* [Task instructions]:
Copy, from the entries below, each line in which the string "如果成功" appears.

* [Records for this exercise]:
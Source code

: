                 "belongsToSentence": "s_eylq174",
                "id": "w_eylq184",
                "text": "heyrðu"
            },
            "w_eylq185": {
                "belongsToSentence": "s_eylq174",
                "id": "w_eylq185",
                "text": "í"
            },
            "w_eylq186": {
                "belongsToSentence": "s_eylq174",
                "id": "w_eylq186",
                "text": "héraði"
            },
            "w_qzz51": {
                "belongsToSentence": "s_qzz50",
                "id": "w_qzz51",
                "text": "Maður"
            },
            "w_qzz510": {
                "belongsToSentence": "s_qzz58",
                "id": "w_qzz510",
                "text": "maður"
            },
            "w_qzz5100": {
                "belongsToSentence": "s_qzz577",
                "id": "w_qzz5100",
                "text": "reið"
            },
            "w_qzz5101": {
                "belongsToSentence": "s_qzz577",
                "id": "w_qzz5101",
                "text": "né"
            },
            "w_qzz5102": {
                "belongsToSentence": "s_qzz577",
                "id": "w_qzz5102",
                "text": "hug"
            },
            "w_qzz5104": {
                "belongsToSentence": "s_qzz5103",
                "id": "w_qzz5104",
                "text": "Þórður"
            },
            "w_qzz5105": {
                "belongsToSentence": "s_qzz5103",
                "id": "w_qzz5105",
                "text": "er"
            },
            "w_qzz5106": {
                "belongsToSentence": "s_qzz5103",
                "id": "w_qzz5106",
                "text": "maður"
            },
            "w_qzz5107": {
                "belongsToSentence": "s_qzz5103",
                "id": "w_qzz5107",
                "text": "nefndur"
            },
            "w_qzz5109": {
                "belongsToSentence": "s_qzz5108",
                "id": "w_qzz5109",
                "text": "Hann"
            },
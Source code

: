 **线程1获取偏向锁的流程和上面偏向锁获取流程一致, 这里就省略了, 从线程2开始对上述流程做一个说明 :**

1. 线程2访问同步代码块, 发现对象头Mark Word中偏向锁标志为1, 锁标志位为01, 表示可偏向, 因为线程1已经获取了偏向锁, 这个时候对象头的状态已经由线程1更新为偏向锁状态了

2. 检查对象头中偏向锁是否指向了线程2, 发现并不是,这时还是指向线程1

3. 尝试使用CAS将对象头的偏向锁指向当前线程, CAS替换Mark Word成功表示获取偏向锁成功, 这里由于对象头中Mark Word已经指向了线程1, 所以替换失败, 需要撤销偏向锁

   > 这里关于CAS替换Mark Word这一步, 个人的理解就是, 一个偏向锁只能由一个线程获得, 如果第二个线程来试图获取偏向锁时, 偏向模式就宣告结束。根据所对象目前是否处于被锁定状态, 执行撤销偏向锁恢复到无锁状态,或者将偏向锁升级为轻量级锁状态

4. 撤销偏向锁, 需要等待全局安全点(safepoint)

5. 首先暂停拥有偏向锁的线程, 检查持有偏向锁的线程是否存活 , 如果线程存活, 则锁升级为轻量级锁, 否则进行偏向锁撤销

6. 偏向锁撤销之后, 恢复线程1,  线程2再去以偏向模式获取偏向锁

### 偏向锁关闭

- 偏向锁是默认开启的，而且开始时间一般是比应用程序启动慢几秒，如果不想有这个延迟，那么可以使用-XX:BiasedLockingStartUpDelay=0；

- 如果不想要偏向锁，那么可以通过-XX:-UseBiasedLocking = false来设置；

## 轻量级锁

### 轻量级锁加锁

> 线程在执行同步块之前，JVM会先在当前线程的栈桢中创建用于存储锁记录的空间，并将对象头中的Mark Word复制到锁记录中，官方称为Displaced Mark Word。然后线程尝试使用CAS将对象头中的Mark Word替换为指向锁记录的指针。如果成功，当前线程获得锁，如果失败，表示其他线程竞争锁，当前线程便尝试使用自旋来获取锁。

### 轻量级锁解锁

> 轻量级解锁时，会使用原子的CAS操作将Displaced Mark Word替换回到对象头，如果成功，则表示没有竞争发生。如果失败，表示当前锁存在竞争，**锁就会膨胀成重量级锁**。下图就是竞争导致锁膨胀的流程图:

...

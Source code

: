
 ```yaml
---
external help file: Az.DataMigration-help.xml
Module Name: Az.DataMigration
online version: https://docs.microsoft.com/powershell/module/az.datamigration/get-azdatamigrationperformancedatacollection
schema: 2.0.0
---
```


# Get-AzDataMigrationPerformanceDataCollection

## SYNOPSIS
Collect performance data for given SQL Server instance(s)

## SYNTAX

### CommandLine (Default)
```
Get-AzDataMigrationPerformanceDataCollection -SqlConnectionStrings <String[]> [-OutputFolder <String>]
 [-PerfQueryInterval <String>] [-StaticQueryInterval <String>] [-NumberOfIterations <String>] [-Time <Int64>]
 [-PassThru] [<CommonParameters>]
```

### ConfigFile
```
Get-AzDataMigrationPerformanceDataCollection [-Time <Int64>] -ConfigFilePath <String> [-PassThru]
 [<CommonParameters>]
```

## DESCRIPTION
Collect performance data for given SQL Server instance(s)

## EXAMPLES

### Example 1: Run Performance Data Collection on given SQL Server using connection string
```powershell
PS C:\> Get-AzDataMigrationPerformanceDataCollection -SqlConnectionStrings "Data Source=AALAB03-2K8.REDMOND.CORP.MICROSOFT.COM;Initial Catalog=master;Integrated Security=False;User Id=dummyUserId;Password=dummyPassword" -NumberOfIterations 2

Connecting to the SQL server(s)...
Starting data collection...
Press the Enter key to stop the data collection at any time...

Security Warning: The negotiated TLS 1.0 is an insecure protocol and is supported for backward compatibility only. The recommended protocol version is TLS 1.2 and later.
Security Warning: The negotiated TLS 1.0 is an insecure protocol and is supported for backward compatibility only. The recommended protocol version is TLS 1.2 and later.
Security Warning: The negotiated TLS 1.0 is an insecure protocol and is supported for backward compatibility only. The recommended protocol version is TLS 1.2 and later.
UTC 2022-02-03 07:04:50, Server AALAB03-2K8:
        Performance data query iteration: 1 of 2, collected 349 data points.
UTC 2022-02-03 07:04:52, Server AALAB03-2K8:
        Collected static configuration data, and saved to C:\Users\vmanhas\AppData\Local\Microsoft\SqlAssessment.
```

* [Worked solution]:
> 线程在执行同步块之前，JVM会先在当前线程的栈桢中创建用于存储锁记录的空间，并将对象头中的Mark Word复制到锁记录中，官方称为Displaced Mark Word。然后线程尝试使用CAS将对象头中的Mark Word替换为指向锁记录的指针。如果成功，当前线程获得锁，如果失败，表示其他线程竞争锁，当前线程便尝试使用自旋来获取锁。
> 轻量级解锁时，会使用原子的CAS操作将Displaced Mark Word替换回到对象头，如果成功，则表示没有竞争发生。如果失败，表示当前锁存在竞争，**锁就会膨胀成重量级锁**。下图就是竞争导致锁膨胀的流程图:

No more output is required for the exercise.